* **How to complete this task**:
Transcribe, starting at the line with "ibfgoih bxifh bihfgbihb" and ending at the line with "It's really hard", every line of the material below exactly, but leave out the pictures and anything outside that span.

* **Source data**:

*-*-*

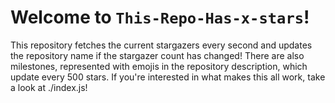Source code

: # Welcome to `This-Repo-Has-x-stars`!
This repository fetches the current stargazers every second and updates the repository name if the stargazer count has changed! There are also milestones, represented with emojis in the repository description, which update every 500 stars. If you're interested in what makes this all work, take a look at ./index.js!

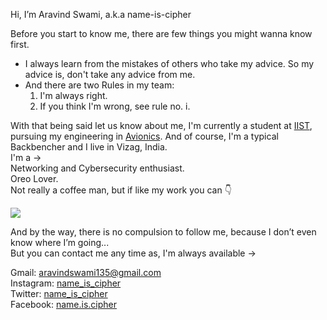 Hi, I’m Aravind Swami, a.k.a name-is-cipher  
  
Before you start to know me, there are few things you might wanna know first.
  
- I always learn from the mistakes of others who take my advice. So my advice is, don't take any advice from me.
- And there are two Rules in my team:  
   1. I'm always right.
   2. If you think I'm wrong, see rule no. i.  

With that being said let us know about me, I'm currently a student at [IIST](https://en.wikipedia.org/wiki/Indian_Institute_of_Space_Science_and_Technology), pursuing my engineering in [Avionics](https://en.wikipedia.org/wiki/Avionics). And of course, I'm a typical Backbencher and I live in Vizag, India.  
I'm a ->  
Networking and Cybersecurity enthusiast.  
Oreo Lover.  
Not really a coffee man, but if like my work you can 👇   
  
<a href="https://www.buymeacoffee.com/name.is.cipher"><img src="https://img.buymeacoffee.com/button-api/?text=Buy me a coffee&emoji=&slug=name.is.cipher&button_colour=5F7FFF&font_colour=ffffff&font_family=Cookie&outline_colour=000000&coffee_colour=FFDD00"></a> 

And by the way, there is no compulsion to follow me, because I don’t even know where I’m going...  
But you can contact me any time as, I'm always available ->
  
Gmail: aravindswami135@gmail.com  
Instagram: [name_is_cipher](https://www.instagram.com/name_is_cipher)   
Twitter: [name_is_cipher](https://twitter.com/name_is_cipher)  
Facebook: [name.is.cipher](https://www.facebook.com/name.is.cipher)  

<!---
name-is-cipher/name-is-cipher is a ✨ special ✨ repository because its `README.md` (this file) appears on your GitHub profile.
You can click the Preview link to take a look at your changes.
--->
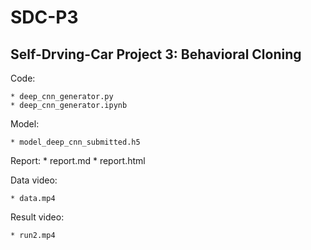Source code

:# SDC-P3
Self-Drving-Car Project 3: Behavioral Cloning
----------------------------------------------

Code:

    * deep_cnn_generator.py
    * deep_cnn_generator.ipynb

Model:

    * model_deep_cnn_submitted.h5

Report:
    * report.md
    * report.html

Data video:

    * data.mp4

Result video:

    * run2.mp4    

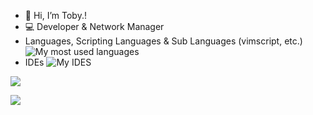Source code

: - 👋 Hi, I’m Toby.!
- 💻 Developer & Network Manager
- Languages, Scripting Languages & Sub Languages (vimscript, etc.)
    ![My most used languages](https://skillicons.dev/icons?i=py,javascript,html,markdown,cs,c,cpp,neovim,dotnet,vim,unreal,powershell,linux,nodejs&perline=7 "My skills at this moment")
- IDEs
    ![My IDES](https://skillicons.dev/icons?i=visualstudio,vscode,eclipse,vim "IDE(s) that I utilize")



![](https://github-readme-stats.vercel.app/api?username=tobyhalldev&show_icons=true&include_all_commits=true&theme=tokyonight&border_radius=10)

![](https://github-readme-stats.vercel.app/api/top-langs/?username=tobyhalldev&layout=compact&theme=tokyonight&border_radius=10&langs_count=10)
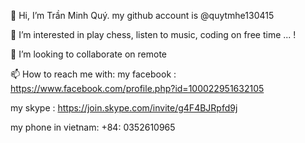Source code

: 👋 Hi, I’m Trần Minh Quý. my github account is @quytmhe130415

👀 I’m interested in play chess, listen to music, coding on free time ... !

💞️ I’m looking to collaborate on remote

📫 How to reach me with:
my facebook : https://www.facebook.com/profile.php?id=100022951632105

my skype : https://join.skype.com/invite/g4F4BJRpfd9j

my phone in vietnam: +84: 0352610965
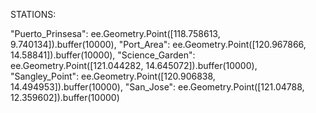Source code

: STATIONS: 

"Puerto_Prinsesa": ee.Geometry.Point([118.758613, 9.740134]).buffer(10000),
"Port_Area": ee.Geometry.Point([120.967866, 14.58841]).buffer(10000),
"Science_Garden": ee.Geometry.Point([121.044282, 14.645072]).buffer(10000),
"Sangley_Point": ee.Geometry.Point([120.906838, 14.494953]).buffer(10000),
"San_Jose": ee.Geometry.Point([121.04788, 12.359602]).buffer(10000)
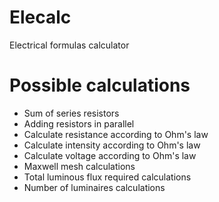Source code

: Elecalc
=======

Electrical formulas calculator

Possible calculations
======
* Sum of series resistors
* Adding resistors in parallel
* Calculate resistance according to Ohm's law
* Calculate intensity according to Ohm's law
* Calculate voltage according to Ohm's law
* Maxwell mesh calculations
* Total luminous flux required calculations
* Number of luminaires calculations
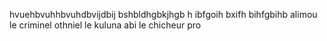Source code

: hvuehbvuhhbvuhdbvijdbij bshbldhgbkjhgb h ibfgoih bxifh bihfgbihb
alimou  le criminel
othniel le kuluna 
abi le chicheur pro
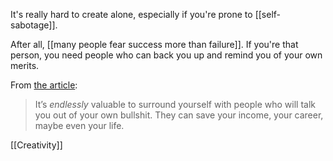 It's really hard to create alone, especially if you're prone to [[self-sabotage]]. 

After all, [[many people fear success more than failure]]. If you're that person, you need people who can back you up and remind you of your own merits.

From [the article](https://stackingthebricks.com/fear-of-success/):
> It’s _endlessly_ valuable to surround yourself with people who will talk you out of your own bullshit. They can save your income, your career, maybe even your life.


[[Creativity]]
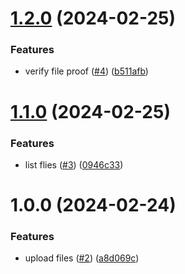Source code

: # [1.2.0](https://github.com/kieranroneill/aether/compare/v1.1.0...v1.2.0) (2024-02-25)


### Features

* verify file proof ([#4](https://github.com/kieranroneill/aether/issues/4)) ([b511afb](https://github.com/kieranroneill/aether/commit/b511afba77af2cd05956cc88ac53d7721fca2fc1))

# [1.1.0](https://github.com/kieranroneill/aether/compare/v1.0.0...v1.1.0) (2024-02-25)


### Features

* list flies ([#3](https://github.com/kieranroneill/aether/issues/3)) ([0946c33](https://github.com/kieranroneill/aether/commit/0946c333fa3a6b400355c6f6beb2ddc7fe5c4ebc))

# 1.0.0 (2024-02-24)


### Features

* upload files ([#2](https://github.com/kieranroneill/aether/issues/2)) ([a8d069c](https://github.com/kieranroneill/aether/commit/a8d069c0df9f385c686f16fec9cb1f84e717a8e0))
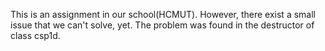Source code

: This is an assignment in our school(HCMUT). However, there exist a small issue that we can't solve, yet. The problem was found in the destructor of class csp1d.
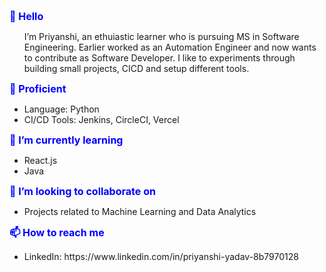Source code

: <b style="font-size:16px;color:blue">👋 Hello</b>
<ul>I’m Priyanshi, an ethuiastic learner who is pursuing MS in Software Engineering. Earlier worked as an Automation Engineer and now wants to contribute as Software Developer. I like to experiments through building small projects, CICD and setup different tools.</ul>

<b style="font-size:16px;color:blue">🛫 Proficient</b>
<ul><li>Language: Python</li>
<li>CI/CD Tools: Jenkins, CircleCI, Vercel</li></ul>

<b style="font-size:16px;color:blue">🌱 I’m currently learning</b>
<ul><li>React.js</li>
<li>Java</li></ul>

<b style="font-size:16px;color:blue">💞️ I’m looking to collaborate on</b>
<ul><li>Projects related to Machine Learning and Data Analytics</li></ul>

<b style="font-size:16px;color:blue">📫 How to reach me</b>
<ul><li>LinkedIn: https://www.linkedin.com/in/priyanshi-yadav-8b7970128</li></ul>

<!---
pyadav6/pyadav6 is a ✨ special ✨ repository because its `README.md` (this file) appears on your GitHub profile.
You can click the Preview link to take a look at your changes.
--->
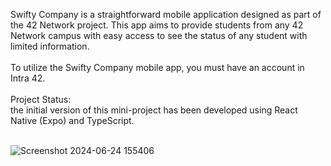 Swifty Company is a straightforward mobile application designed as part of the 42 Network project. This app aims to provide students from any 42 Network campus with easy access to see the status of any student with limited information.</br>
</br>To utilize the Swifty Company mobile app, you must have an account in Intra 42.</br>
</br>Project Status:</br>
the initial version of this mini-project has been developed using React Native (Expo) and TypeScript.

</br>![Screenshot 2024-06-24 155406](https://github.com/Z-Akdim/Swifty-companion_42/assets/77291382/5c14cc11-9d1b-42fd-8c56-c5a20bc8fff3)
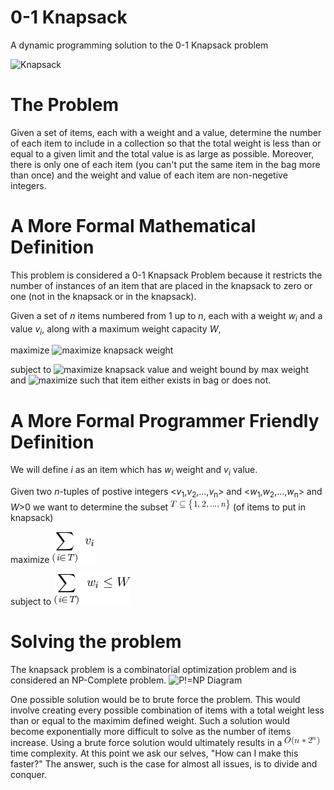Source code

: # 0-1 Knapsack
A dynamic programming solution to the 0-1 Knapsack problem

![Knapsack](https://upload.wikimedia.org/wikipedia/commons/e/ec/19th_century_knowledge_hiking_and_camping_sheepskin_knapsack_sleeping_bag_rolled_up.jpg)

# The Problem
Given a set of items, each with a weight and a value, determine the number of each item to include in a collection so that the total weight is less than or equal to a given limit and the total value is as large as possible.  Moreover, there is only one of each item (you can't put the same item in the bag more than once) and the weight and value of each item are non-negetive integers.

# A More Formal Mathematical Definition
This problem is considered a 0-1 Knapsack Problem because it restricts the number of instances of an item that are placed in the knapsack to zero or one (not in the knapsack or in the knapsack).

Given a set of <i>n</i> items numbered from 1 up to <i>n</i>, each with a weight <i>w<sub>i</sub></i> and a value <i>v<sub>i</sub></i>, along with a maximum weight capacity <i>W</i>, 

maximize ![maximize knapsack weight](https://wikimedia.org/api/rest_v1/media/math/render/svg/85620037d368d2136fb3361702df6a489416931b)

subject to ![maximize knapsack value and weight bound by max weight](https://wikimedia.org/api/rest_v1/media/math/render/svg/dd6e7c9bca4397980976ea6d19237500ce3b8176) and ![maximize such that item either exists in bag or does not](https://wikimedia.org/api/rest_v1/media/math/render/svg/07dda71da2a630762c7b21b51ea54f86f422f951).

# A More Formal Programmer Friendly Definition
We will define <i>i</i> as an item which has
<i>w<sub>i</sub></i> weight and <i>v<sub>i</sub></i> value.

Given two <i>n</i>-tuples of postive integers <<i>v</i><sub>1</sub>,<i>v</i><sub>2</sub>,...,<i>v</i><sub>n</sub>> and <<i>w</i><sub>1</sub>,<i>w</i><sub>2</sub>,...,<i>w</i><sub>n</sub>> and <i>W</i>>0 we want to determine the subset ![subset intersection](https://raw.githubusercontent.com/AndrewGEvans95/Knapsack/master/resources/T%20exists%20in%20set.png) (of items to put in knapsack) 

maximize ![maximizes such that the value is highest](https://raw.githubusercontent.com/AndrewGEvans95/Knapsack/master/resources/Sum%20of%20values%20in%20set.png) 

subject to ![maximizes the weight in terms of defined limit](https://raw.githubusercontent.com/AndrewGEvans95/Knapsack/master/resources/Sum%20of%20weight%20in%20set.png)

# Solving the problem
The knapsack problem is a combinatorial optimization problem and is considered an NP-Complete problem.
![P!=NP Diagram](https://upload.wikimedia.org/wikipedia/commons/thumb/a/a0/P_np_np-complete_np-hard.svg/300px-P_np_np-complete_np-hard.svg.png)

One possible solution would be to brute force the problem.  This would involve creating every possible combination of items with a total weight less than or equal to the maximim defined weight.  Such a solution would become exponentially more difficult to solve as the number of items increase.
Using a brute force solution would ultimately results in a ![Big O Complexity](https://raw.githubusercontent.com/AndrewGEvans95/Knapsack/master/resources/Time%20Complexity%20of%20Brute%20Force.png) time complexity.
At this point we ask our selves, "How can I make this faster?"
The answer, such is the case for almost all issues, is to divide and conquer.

*-*-*

* **Exercise output**:
: hvuehbvuhhbvuhdbvijdbij bshbldhgbkjhgb h ibfgoih bxifh bihfgbihb
alimou  le criminel
othniel le kuluna 
abi le chicheur pro
 It's really hard to create alone, especially if you're prone to [[self-sabotage]]. 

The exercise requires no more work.